Coffman also has a secret weapon — his wife, Cynthia Coffman, won the election to become Colorado’s attorney general in 2014. The Republican was the second highest vote-getter in the state this year, with only Gov. John Hickenlooper (D) turning out more supporters in the midterm elections.

As for Stapleton, his run for state treasurer proved he already has the ability to leverage the substantial political ties in his family.

Stapleton’s mother is the cousin of former President George H.W. Bush, and his father has been a business partner of former President George W. Bush’s. Former Florida Gov. Jeb Bush (R), a potential 2016 presidential candidate, fundraised with Stapleton in Colorado earlier this year.

However, political analysts in Colorado say Stapleton might decide to keep his political career in-state and instead run for the open governor’s seat in four years.

But regardless of who emerges from the GOP pack, experts say Bennet, the outgoing chairman of the Democratic Senatorial Campaign Committee, will be far more difficult to dispose of than Udall was this year.

“Bennet is a realist and sober-minded politician,” Sondermann. “He’ll take this very seriously and give it his all, and I think he starts this race in much stronger shape than Udall.”

In addition to running a lackluster campaign, Udall might have run into a perfect storm of Election Day headwinds. With President Obama’s approval rating near historic lows and a predictably whiter and older midterm electorate that turned out, the GOP racked up victories in statehouses, governor’s mansions, and in the U.S. Congress in red and blue states across the nation.

Udall also had to contend with Gardner, who was among the best candidates in the 2014 cycle. Republicans pushed Gardner to run for months, before he entered the Senate race. When he finally jumped in, the two-term congressman was ready to marshal the full support of the GOP establishment and their strong ties to national donors from a very early point in a race. 

The stars likely won’t align so neatly for the GOP candidate that emerges to take on Bennet, which is why it will be crucial for Republicans to land another high-caliber candidate.
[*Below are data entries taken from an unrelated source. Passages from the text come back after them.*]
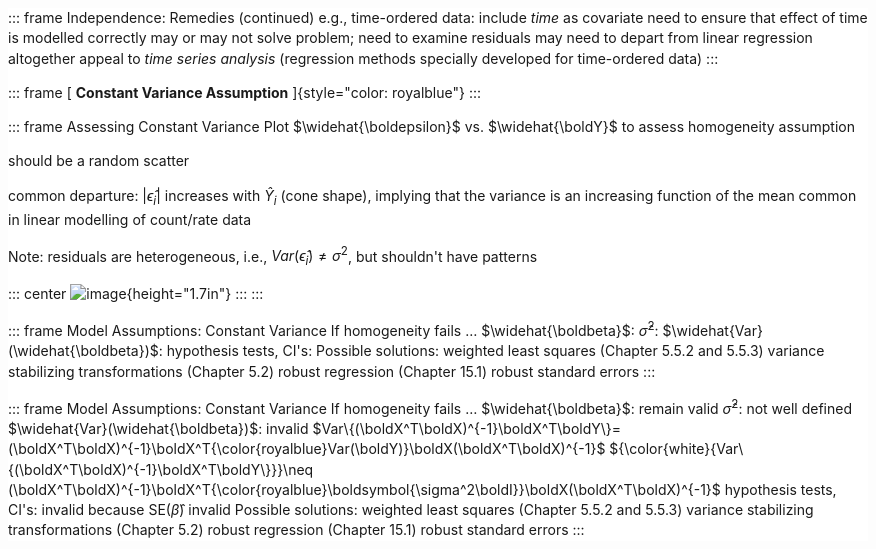 ::: frame
Independence: Remedies (continued) e.g., time-ordered data: include
*time* as covariate need to ensure that effect of time is modelled
correctly may or may not solve problem; need to examine residuals may
need to depart from linear regression altogether appeal to *time series
analysis* (regression methods specially developed for time-ordered data)
:::

::: frame
[ **Constant Variance Assumption** ]{style="color: royalblue"}
:::

::: frame
Assessing Constant Variance Plot $\widehat{\boldepsilon}$ vs.
$\widehat{\boldY}$ to assess homogeneity assumption

should be a random scatter

common departure: $|\widehat{\epsilon}_i|$ increases with
$\widehat{Y}_i$ (cone shape), implying that the variance is an
increasing function of the mean common in linear modelling of count/rate
data

Note: residuals are heterogeneous, i.e.,
$Var(\widehat{\epsilon}_i)\neq\sigma^2$, but shouldn't have patterns

::: center
![image](pic/hetero.png){height="1.7in"}
:::
:::

::: frame
Model Assumptions: Constant Variance If homogeneity fails $\ldots$
$\widehat{\boldbeta}$: $\widehat{\sigma}^2$:
$\widehat{Var}(\widehat{\boldbeta})$: hypothesis tests, CI's: Possible
solutions: weighted least squares (Chapter 5.5.2 and 5.5.3) variance
stabilizing transformations (Chapter 5.2) robust regression (Chapter
15.1) robust standard errors
:::

::: frame
Model Assumptions: Constant Variance If homogeneity fails $\ldots$
$\widehat{\boldbeta}$: remain valid $\widehat{\sigma}^2$: not well
defined $\widehat{Var}(\widehat{\boldbeta})$: invalid
$Var\{(\boldX^T\boldX)^{-1}\boldX^T\boldY\}=(\boldX^T\boldX)^{-1}\boldX^T{\color{royalblue}Var(\boldY)}\boldX(\boldX^T\boldX)^{-1}$
${\color{white}{Var\{(\boldX^T\boldX)^{-1}\boldX^T\boldY\}}}\neq (\boldX^T\boldX)^{-1}\boldX^T{\color{royalblue}\boldsymbol{\sigma^2\boldI}}\boldX(\boldX^T\boldX)^{-1}$
hypothesis tests, CI's: invalid because SE($\widehat{\beta}$) invalid
Possible solutions: weighted least squares (Chapter 5.5.2 and 5.5.3)
variance stabilizing transformations (Chapter 5.2) robust regression
(Chapter 15.1) robust standard errors
:::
That might not be as simple as Coffman or Stapleton merely declaring their candidacies. There continue to be fissures between centrists and conservatives in the state, and Republicans in Colorado have a history of nominating weak candidates, like newly elected Rep. Ken Buck (R-Colo.), whose Tea Party campaign against Bennet in 2010 fizzled in a year when the GOP otherwise swept into office.

“What Republicans often do here is, they choose the candidate who makes arch conservatives’ hearts go pitter-patter in primaries and then watch them turn into ducks in the general election,” Sondermann said.

Still, Gardner’s win shows Republicans can compete in Colorado, which just two years ago looked to be part of a rising Democratic coalition in the Mountain West, thanks to demographic changes and the party’s superior campaign field operations. 

While demographics might be a long-term issue for Republicans in the state, analysts say the GOP has closed the gap with Democrats in Colorado, when it comes to the ground game.

“That’s no longer a competitive advantage for Democrats,” said Allen Fuller, the campaign manager for Republican Bob Beauprez, who lost a close race to Hickenlooper for governor earlier this month.

In addition to defeating Udall, Republicans in Colorado reclaimed the state Senate, breaking the stranglehold of power Democrats have enjoyed in the legislature. They also nearly took out Hickenlooper, who had been a supremely popular political figure and long considered a rising star in the Democratic Party.

If Republicans can find the right candidate, they’ll bank on carrying that momentum into 2016 as they eye Bennet’s seat.

“His Senate seat will be competitive,” Ciruli said. “Nobody is saying he’s unbeatable.”